To connect everything the following things are done

1) The `iree_codegen.translation_info` attribute that was set on entry
   point operations are now set on the surrounding function. This
   allows implementing a lowering strategy on a function.

2) The GPU backends set the `workgroup_size` and `subgroup_size` on
   the `hal.executable.export` operation. To unwind this, the
   `translation_info` has fields for `workgroup_size` and
   `subgroup_size`. This allows GPU backends to set the expected
   `workgroup_size` and `subgroup_size` on the `translation_info`
   itself (which is now on the surrounding function).

3) A pass is added after lower strategies to
   `ReconcileTranslationInfo`. The intent of this pass is to take the
   `translation_info` on each function and set the values for
   `workgroup_size` and `subgroup_size` on the
   `hal.executable.export`. Eventually this would also be a place
   where the number of workgroups is populated on the
   `hal.executable.export` (instead of doing it on
   `TileAndDistributeToWorkgroups` as it is done today).

4) All backends `*SelectLoweringStrategy` work as Module pass. These
   need to be Module passes since transform dialect tends to inject
   the transform script within the module.

5) The `*LowerExecutableStrategy` works at `FunctionOpInterface` now.

6) The transform dialect interpreter has to run on `Module`
   granularity, so a new pass `LowerExecutableUsingTransformDialect`
   is added. This runs the transform interpreter before
   `*SelectLoweringStrategy`. After this pass is run, the
   `translation_info` is expected to have the pipeline be set to
   `None` to skip subsequent lowering pipelines.
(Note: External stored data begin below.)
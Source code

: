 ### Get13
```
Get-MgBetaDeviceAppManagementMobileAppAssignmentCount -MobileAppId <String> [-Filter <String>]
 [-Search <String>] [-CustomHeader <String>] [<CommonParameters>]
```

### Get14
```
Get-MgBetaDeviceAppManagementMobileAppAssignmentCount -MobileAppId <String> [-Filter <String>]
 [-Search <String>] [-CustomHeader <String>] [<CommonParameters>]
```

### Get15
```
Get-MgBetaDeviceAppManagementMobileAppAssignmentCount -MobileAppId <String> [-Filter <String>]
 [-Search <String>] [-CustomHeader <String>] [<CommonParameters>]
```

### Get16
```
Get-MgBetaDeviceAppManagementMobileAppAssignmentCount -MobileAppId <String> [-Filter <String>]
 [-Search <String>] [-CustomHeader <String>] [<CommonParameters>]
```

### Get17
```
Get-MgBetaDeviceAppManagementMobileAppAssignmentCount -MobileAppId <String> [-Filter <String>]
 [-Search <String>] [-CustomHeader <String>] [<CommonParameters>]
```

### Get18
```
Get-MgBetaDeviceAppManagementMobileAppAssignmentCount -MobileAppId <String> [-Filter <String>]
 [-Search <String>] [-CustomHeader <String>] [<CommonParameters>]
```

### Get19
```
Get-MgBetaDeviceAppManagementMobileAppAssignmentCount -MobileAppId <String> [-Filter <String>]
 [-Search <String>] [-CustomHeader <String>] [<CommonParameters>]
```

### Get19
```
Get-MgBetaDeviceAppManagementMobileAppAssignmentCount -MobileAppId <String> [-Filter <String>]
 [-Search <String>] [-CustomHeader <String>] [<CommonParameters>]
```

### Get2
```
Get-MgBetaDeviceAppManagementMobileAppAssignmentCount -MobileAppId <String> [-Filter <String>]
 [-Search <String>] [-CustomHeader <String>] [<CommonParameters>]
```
7) Most tests are now moved to remove the boiler plates surrounding
   `hal.executable` and `hal.executable.variant`.

This does most of the heavy lifting for running lowering strategies
per function-like op. The biggest missing piece are

1) The `TileAndDistributeOnWorkgroups` ops still cannot really be run
   on a dispatch with multiple functions since it updates the
   `hal.executable.export`. To address this, the pass will have to
   move to use `scf.forall`.

2) Some optimizations expect static workgroup count. Those currently
   go upto the `hal.executable.export` op to get these values (that
   were populated by `TileAndDistributeToWorkgroups`). When moving to
   `scf.forall` this will be available withint the function.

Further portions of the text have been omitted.